You are viewing a plain text version of this content. The canonical link for it is here.
Posted to dev@hive.apache.org by Sergey Shelukhin <se...@hortonworks.com> on 2013/12/12 01:33:16 UTC

adding ANSI flag for hive

Hi.

There's recently been some discussion about data type changes in Hive
(double to decimal), and result changes for special cases like division by
zero, etc., to bring it in compliance with MySQL (that's what JIRAs use an
example; I am assuming ANSI SQL is meant).
The latter are non-controversial (I guess), but for the former, performance
may suffer and/or backward compat may be broken if Hive is brought in
compliance.
If fuller ANSI compat is sought in the future, there may be some even
hairier issues such as double-quoted identifiers.

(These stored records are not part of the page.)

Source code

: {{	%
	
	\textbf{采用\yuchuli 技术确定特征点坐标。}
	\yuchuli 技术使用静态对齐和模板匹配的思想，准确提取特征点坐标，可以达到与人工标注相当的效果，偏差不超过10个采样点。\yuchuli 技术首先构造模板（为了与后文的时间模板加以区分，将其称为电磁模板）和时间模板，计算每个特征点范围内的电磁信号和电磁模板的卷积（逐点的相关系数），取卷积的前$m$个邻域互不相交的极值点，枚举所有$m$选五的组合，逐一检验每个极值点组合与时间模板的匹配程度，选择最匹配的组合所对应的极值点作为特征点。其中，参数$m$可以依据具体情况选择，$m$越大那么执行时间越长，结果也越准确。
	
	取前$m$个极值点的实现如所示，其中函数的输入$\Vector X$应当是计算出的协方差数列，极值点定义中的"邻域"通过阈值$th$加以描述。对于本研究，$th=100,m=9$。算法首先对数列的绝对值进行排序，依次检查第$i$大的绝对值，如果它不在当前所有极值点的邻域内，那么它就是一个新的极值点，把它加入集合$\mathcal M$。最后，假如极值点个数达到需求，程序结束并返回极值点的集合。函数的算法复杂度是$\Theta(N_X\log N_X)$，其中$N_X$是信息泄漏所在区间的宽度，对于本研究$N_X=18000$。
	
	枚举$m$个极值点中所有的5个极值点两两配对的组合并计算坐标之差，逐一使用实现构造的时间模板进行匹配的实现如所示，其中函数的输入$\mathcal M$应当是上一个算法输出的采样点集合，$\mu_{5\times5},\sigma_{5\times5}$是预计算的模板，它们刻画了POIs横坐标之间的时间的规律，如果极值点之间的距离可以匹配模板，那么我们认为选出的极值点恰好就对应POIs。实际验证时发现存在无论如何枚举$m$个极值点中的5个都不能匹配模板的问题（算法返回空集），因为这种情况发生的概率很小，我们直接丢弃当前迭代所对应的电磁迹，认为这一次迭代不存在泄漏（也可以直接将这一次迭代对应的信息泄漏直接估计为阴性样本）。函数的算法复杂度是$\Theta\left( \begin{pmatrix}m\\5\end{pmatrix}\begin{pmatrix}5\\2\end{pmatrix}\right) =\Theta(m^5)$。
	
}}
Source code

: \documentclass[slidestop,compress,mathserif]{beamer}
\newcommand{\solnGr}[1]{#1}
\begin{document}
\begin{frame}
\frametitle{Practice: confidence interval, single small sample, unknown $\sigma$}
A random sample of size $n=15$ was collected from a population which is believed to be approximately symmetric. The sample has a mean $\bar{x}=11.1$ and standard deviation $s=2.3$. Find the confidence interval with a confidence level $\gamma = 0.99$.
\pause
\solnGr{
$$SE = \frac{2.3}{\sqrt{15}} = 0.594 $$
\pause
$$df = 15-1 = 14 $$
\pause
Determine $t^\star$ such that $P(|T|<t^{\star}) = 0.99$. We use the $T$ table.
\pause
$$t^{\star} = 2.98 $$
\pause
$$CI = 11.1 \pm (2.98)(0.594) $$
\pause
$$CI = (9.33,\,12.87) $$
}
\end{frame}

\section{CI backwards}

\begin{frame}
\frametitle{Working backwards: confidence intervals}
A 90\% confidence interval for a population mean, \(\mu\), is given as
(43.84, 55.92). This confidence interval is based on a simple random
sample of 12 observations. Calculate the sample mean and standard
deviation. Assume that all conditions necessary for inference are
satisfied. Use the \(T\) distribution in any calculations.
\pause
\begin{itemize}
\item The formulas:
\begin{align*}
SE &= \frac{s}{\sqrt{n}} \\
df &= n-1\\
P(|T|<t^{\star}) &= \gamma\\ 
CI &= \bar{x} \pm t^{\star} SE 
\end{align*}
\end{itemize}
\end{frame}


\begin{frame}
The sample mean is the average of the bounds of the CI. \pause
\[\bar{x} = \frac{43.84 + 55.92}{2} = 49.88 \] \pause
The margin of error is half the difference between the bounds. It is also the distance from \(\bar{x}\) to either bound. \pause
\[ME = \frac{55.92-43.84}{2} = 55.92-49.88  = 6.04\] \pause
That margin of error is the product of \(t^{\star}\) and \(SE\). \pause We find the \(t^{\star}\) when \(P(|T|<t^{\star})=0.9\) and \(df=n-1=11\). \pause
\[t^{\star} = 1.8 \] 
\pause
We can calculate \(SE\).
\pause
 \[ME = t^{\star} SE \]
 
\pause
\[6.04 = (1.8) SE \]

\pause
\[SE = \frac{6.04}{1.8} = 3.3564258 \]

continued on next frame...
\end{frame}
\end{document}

In light of that, and also following MySQL, I wonder if we should add a
flag, or set of flags, to HIVE to be able to force ANSI compliance.
When this/ese flag/s is/are not set, for example, int/int division could
return double for backward compat/perf, vectorization can skip the special
case handling for division by zero/etc., etc.
Wdyt?

-- 
CONFIDENTIALITY NOTICE
NOTICE: This message is intended for the use of the individual or entity to 
which it is addressed and may contain information that is confidential, 
privileged and exempt from disclosure under applicable law. If the reader 
of this message is not the intended recipient, you are hereby notified that 
any printing, copying, dissemination, distribution, disclosure or 
forwarding of this communication is strictly prohibited. If you have 
received this communication in error, please contact the sender immediately 
and delete it from your system. Thank You.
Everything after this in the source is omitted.